• _PROBLEM STATEMENT_
Pictures must not be copied, but every entry must be reproduced exactly.

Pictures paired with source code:
[Start of Attachment]

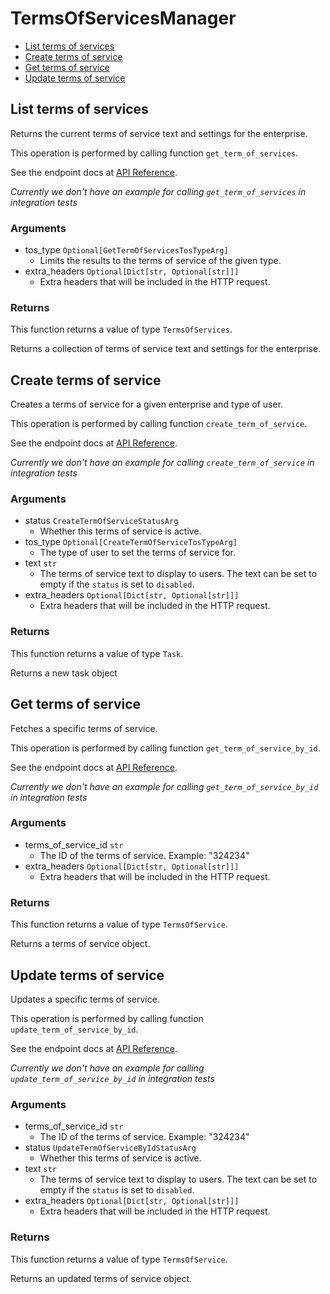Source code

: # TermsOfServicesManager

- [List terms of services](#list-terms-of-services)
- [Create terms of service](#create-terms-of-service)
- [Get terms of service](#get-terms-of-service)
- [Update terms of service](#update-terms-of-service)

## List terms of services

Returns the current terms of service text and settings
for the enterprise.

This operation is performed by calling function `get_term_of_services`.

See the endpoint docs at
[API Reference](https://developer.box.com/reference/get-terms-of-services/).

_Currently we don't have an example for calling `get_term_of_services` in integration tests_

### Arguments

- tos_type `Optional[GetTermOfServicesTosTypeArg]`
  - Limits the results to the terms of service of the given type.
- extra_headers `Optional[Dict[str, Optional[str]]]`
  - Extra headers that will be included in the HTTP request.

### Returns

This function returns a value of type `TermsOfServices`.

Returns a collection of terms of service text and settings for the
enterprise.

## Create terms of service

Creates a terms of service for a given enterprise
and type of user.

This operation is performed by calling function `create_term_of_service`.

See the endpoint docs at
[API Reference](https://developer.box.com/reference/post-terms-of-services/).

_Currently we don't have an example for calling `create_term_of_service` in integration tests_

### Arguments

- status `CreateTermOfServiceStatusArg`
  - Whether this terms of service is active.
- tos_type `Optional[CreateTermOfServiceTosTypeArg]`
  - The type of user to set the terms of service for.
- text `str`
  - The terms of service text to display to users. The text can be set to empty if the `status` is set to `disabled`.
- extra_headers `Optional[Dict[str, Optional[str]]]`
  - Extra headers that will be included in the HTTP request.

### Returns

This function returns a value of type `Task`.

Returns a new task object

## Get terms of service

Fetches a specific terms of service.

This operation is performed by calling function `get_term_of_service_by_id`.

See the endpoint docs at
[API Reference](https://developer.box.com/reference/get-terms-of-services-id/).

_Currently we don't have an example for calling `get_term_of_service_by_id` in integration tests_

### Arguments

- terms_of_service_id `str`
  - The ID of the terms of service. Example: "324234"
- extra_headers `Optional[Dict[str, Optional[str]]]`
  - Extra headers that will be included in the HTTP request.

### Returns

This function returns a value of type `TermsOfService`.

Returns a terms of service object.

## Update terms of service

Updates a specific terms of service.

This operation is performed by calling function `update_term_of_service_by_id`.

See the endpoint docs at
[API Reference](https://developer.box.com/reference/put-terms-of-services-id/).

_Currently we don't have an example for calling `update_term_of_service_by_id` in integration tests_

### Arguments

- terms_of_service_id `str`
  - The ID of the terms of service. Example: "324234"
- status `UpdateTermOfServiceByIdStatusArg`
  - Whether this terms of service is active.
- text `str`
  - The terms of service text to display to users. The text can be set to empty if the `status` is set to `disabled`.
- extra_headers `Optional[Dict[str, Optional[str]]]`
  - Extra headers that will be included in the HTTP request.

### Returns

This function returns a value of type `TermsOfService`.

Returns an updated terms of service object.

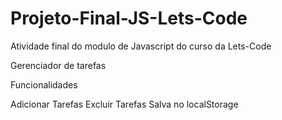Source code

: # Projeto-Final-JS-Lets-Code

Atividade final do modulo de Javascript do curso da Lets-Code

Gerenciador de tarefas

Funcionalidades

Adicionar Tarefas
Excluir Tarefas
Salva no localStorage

[End of Attachment]

• _OUTPUT_
Source code

: # TermsOfServicesManager

- [List terms of services](#list-terms-of-services)
- [Create terms of service](#create-terms-of-service)
- [Get terms of service](#get-terms-of-service)
- [Update terms of service](#update-terms-of-service)

## List terms of services

Returns the current terms of service text and settings
for the enterprise.

This operation is performed by calling function `get_term_of_services`.

See the endpoint docs at
[API Reference](https://developer.box.com/reference/get-terms-of-services/).

_Currently we don't have an example for calling `get_term_of_services` in integration tests_

### Arguments

- tos_type `Optional[GetTermOfServicesTosTypeArg]`
  - Limits the results to the terms of service of the given type.
- extra_headers `Optional[Dict[str, Optional[str]]]`
  - Extra headers that will be included in the HTTP request.

### Returns

This function returns a value of type `TermsOfServices`.

Returns a collection of terms of service text and settings for the
enterprise.

## Create terms of service

Creates a terms of service for a given enterprise
and type of user.

This operation is performed by calling function `create_term_of_service`.

See the endpoint docs at
[API Reference](https://developer.box.com/reference/post-terms-of-services/).

_Currently we don't have an example for calling `create_term_of_service` in integration tests_

### Arguments

- status `CreateTermOfServiceStatusArg`
  - Whether this terms of service is active.
- tos_type `Optional[CreateTermOfServiceTosTypeArg]`
  - The type of user to set the terms of service for.
- text `str`
  - The terms of service text to display to users. The text can be set to empty if the `status` is set to `disabled`.
- extra_headers `Optional[Dict[str, Optional[str]]]`
  - Extra headers that will be included in the HTTP request.

### Returns

This function returns a value of type `Task`.

Returns a new task object

## Get terms of service

Fetches a specific terms of service.

This operation is performed by calling function `get_term_of_service_by_id`.

See the endpoint docs at
[API Reference](https://developer.box.com/reference/get-terms-of-services-id/).

_Currently we don't have an example for calling `get_term_of_service_by_id` in integration tests_

### Arguments

- terms_of_service_id `str`
  - The ID of the terms of service. Example: "324234"
- extra_headers `Optional[Dict[str, Optional[str]]]`
  - Extra headers that will be included in the HTTP request.

### Returns

This function returns a value of type `TermsOfService`.

Returns a terms of service object.

## Update terms of service

Updates a specific terms of service.

This operation is performed by calling function `update_term_of_service_by_id`.

See the endpoint docs at
[API Reference](https://developer.box.com/reference/put-terms-of-services-id/).

_Currently we don't have an example for calling `update_term_of_service_by_id` in integration tests_

### Arguments

- terms_of_service_id `str`
  - The ID of the terms of service. Example: "324234"
- status `UpdateTermOfServiceByIdStatusArg`
  - Whether this terms of service is active.
- text `str`
  - The terms of service text to display to users. The text can be set to empty if the `status` is set to `disabled`.
- extra_headers `Optional[Dict[str, Optional[str]]]`
  - Extra headers that will be included in the HTTP request.

### Returns

This function returns a value of type `TermsOfService`.

Returns an updated terms of service object.

Source code

: # Projeto-Final-JS-Lets-Code

Atividade final do modulo de Javascript do curso da Lets-Code

Gerenciador de tarefas

Funcionalidades

Adicionar Tarefas
Excluir Tarefas
Salva no localStorage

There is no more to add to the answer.